For many years through 2015, I taught Tax Procedure at the University of Houston Law School. Some professors teach the subject at a more theoretical level, spending a lot of time, for example, on
Chevron and its policy implications. I do a combination of the theory and the every day rules required to work through the various aspects of tax procedure to benefit the client. In conjunction with that course, I have published a free downloadable Tax Procedure text. Actually, the text comes in two editions -- a student edition without footnotes and a practitioner edition with footnotes. (These may be downloaded from the links to the right of the blog page; I update these two editions annually by mid-August for use by students and law professors.) The design of the nonfootnoted student edition is for a tax procedure class. My goal for the student edition is to provide summaries of the procedures, with only key Code sections and key cases cited in the text. In the practitioner edition, I provide authority and digressions in the footnotes that I don't expect students to know for the class.

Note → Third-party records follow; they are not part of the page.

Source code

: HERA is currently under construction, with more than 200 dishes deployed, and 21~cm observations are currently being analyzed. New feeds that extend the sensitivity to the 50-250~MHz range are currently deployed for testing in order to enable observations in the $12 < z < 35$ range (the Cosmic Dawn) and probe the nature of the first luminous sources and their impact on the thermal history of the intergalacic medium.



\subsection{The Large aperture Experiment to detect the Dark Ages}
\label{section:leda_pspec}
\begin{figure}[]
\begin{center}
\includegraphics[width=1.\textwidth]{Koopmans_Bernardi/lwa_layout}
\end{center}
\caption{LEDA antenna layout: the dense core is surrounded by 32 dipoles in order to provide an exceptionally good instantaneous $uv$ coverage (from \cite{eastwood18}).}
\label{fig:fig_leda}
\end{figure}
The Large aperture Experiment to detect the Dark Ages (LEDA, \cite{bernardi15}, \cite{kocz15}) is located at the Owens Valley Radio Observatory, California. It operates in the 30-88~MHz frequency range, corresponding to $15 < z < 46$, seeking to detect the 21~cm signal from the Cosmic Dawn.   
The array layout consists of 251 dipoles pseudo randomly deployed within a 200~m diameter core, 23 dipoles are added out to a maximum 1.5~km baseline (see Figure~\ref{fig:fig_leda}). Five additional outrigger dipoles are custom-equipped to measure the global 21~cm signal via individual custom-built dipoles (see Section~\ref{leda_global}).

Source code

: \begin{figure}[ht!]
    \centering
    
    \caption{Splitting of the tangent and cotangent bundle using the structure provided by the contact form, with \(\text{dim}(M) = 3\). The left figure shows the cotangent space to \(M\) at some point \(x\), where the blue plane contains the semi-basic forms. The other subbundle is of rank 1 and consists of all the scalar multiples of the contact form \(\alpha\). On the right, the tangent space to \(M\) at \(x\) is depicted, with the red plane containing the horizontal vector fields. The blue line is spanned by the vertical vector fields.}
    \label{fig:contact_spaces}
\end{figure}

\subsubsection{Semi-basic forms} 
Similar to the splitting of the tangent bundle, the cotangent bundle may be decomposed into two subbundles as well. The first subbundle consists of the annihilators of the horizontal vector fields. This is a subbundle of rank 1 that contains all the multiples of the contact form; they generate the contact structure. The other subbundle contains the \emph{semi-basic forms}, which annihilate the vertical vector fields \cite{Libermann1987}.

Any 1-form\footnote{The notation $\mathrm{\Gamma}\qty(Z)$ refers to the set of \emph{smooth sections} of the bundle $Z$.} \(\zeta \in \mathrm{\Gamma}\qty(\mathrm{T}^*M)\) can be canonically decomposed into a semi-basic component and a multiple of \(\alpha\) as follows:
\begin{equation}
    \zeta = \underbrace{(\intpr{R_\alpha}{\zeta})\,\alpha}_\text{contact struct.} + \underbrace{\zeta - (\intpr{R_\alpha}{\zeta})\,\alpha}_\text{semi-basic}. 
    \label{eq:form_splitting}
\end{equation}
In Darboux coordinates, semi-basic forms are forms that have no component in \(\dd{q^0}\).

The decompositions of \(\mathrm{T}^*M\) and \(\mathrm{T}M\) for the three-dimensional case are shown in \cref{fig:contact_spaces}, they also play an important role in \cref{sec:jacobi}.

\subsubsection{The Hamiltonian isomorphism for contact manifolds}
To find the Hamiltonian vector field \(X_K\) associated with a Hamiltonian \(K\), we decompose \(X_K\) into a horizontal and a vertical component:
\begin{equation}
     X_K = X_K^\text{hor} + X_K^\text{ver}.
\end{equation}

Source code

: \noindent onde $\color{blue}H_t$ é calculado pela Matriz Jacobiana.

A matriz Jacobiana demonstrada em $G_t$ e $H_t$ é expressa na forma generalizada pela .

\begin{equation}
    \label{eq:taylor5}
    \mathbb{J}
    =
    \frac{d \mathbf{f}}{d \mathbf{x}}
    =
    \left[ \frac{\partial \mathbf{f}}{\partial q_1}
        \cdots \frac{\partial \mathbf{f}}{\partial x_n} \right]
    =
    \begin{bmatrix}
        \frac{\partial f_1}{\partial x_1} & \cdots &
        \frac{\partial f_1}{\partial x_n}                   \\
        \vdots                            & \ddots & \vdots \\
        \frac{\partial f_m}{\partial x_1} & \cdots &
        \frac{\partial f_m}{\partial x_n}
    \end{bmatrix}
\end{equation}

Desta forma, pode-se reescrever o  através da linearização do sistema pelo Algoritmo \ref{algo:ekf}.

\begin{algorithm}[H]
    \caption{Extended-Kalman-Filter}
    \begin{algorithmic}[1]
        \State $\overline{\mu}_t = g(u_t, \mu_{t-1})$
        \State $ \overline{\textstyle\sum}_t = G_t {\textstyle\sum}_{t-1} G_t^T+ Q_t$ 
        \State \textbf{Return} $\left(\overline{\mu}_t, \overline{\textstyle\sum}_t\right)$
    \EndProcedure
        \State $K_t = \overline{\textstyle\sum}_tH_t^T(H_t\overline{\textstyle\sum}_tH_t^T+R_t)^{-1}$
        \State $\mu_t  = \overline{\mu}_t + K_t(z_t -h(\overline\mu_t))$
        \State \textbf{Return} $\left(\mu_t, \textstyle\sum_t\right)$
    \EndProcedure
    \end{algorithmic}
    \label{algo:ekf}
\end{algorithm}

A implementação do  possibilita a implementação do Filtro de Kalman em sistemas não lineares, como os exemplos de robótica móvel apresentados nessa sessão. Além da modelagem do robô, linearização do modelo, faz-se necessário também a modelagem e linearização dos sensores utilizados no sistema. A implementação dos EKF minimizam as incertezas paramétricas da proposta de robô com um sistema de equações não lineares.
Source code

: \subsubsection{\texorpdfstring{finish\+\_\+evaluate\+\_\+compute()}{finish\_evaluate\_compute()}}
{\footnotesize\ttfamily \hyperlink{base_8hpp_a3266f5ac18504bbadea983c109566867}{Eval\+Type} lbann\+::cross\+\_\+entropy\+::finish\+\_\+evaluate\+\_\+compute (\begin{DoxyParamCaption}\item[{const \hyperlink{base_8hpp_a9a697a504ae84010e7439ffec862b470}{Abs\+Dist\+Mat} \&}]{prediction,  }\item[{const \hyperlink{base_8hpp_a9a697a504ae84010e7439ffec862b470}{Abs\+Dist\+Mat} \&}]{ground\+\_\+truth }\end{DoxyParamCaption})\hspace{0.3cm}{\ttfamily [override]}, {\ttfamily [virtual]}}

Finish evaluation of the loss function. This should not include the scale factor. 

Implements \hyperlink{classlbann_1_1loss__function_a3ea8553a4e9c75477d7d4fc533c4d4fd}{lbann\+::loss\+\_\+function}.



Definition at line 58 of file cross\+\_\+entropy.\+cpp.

One of the important subjects I discuss is the timely mailing, timely filing statute, § 7502,
here, for key documents required to be filed under the Code. In a nutshell, as I state in my text: the timely mailing, timely filing statute, often called a rule, "treats the mailing date as the filing date for a return (or certain other documents) received by the IRS after the due date (either the original due date where there is no extension or the extended due date if there is an extension) but mailed on or before that due date." The discussion of the rule from the book may be viewed on line or downloaded,
here. This linked document is from the practitioner version with footnotes for more detail. I do provide at the end of this blog entry, the cut and paste from the student edition without footnotes.
One of the points I hammered into my students in class when we covered this subject in class was that there is an easy way to absolutely assure that the conditions for application of the rule will be met and that easy way should be used in all --
ALL -- cases where mailing is close to the deadline (and even in other cases from an abundance of caution). If that easy way is chosen (see the linked materials), the document will be treated as timely filed even if it never gets to the place of filing (the IRS or the Tax Court). That easy way is to use an
authorized USPS service or an
authorized private postage service (such as FedEx or UPS). (Must be careful to use the authorized service in each case).
Filing dates are critical to avoid penalties (e.g., for late filed returns). Penalties are bad, but it could be worse. In one key facet of the tax practice they are critical. That is the filing of certain documents with the Tax Court, most commonly the petition for redetermination of a notice of deficiency. Timely filing is required for a key remedy -- prepayment judicial review in the Tax Court for a deficiency redetermination. Section 6213(a),
here, requires filing within 90 days for Tax Court review to redetermine the deficiency. Thus, given the importance of timely filing of the petition for redetermination (and some other filings with the Tax Court), as a practitioner, I always use one of the guaranteed methods. (See the linked portions of my text above and the cut at paste at the end of this blog entry.)
In
Tilden v. Commissioner, ___ F.3d ___,
here, the Seventh Circuit addressed a situation where the tax practitioner failed to use a
guaranteed easy way to assure application of the timely mailing, timely filing rule. The practitioner used the the Stamps.com third party service that operates like a private postage meter. The statute generally makes postmarks made by the USPS dispositive, but other non-USPS postmarks are dispositive only pursuant to regulations issued by the IRS. § 7502(b). Those regulations appear at 26 CFR § 301.7502-1,
here.
For application of the rule to a private post metering service (including Stamps.com) postage the mailing must meet the conditions in the regulations. I won't get into the details here of the various faints and starts encountered in the Tax Court's and then the Seventh Circuit's meandering through the applicable regulations. The Tax Court held that the taxpayer did not meet the conditions. The Seventh Circuit held that the taxpayer did, although it was a thin reed of a victory for the taxpayer.